How come when I duckduckgo “what time is it”, that sometimes my actual time shows up instead of a random time? With boot clock randomization and sdwdate saying successful, shouldn’t it always be a random time?
Sometimes when I start a whonix-ws vm it will be a random time, but other instances it will be my actual timezone.
Does this happen to anyone else?
How come when I duckduckgo “what time is it”, that sometimes my actual time shows up instead of a random time?
the last hop is probably on the same timezone as you, see circuit path on Tor Browser.
Checking the time is not a reliable option because many people can be on the same timezone, but few people can be on the same ip. Check your IP on https://check.torproject.org/api/ip
With boot clock randomization and sdwdate saying successful, shouldn’t it always be a random time?
Boot clock randomization is only for the boot, to change between and and 180 seconds Boot Clock Randomization - Kicksecure . It is run during boot, before sdwdate starts.
With boot clock randomization and sdwdate saying successful, shouldn’t it always be a random time?
No. Read sdwdate: Secure Distributed Web Date
In sdwdate clock randomization was enabled by default for many versions. From sdwdate version 11.8 and above it needs to be opt-in, which is only done inside Kicksecure ™ through package anon-apps-config
/etc/sdwdate.d/40_anon-apps-config.conf RANDOMIZE_TIME=true. sdwdate version 11.8 does not enable clock randomization by default for non-Kicksecure ™ users.
Sdwdate is used to set the system clock, the randomization is used to ask the pools available via onion services and the median time of the results is used, as far as I understood from the docs.

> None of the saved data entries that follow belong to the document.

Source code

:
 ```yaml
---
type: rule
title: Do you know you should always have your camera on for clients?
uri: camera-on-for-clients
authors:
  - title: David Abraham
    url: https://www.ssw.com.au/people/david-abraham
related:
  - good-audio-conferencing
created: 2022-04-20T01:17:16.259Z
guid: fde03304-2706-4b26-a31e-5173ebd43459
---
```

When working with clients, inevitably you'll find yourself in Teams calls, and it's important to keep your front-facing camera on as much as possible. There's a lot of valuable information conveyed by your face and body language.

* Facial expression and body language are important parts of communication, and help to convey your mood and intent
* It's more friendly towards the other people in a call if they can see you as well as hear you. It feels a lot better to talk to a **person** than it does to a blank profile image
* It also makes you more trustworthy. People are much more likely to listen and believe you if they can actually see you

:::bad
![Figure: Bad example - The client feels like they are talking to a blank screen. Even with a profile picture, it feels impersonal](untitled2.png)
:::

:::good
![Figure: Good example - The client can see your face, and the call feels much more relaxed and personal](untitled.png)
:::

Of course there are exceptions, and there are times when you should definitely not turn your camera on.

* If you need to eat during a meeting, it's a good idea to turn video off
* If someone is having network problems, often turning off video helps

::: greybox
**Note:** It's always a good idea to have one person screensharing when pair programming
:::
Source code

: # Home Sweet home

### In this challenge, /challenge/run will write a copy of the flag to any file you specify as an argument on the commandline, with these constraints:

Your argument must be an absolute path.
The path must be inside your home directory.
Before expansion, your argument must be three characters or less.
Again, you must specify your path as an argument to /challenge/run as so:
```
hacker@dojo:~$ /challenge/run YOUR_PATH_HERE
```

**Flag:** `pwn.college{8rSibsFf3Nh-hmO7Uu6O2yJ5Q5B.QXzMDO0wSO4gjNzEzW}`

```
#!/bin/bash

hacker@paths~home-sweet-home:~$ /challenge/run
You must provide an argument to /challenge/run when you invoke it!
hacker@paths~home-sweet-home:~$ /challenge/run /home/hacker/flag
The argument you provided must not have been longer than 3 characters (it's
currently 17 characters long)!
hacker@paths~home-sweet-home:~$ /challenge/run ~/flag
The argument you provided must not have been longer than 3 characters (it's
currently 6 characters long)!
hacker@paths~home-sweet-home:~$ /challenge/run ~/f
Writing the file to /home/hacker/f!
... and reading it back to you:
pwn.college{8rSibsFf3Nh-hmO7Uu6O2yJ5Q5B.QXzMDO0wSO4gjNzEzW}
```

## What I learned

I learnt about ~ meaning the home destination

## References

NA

At random intervals, sdwdate connects to a variety of webservers and extracts the time stamps from http headers (see: RFC 2616).
Thanks. That quote is invalid. That actually broke with the Kicksecure migration. Will fix it in the wiki now.
That package / file is installed in Whonix.
## See /etc/sdwdate.d/30_default.conf for description.
RANDOMIZE_TIME=true
https://github.com/Whonix/sdwdate/blob/master/etc/sdwdate.d/30_default.conf
## Add or subtract a random amount of nanoseconds (up to 1 second) when setting
## the time.
## Whonix enables this by default in package anon-apps-config.
#RANDOMIZE_TIME=true
I’m using qubes-whonix, but that conf file doesn’t exist for me. Is it still opt-in or is it enabled by default?
I guess I’m a little confused on why if sdwdate makes the time from the median of three onion services, that when I google what time it is, how could it be my real time?
Is it not reading my system clock and instead just checking timezone from the ip address?
Because the actual time displayed on my computer doesn’t change after sdwdate runs. Am I supposed to set clockVM to sys-whonix instead of sys-net?
be more verbose and concise.
I’m using qubes-whonix, but that conf file doesn’t exist for me. Is it still opt-in or is it enabled by default?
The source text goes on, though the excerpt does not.